* **Exercise**
Print exactly the first lines of the records. Stop after the line containing "- Sanctioning of", and leave every picture out.

· · · · · · ·

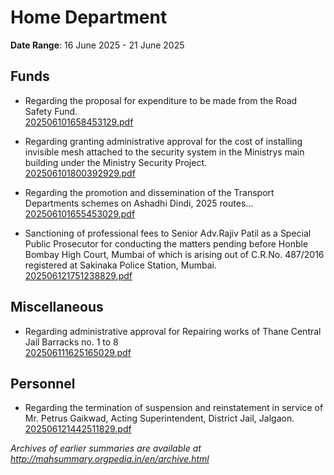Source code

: # Home Department

**Date Range**: 16 June 2025 - 21 June 2025


## Funds
- Regarding the proposal for expenditure to be made from the Road Safety Fund.\
  [202506101658453129.pdf](https://gr.maharashtra.gov.in/Site/Upload/Government%20Resolutions/English/202506101658453129.pdf)

- Regarding granting administrative approval for the cost of installing invisible mesh attached to the security system in the Ministrys main building under the Ministry Security Project.\
  [202506101800392929.pdf](https://gr.maharashtra.gov.in/Site/Upload/Government%20Resolutions/English/202506101800392929.pdf)

- Regarding the promotion and dissemination of the Transport Departments schemes on Ashadhi Dindi, 2025 routes...\
  [202506101655453029.pdf](https://gr.maharashtra.gov.in/Site/Upload/Government%20Resolutions/English/202506101655453029.pdf)

- Sanctioning of professional fees to Senior Adv.Rajiv Patil as a Special Public Prosecutor for conducting the matters pending before Honble Bombay High Court, Mumbai of which is arising out of C.R.No. 487/2016  registered at Sakinaka  Police Station, Mumbai.\
  [202506121751238829.pdf](https://gr.maharashtra.gov.in/Site/Upload/Government%20Resolutions/English/202506121751238829.pdf)

## Miscellaneous
- Regarding administrative approval for Repairing works  of Thane Central Jail Barracks no. 1 to 8\
  [202506111625165029.pdf](https://gr.maharashtra.gov.in/Site/Upload/Government%20Resolutions/English/202506111625165029.pdf)

## Personnel
- Regarding the termination of suspension and reinstatement in service of Mr. Petrus Gaikwad, Acting Superintendent, District Jail, Jalgaon.\
  [202506121442511829.pdf](https://gr.maharashtra.gov.in/Site/Upload/Government%20Resolutions/English/202506121442511829.pdf)


*Archives of earlier summaries are available at http://mahsummary.orgpedia.in/en/archive.html*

· · · · · · ·

* **Reply to the task**
Source code

: # Home Department

**Date Range**: 16 June 2025 - 21 June 2025


## Funds
- Regarding the proposal for expenditure to be made from the Road Safety Fund.\
  [202506101658453129.pdf](https://gr.maharashtra.gov.in/Site/Upload/Government%20Resolutions/English/202506101658453129.pdf)

- Regarding granting administrative approval for the cost of installing invisible mesh attached to the security system in the Ministrys main building under the Ministry Security Project.\
  [202506101800392929.pdf](https://gr.maharashtra.gov.in/Site/Upload/Government%20Resolutions/English/202506101800392929.pdf)

- Regarding the promotion and dissemination of the Transport Departments schemes on Ashadhi Dindi, 2025 routes...\
  [202506101655453029.pdf](https://gr.maharashtra.gov.in/Site/Upload/Government%20Resolutions/English/202506101655453029.pdf)

- Sanctioning of professional fees to Senior Adv.Rajiv Patil as a Special Public Prosecutor for conducting the matters pending before Honble Bombay High Court, Mumbai of which is arising out of C.R.No. 487/2016  registered at Sakinaka  Police Station, Mumbai.\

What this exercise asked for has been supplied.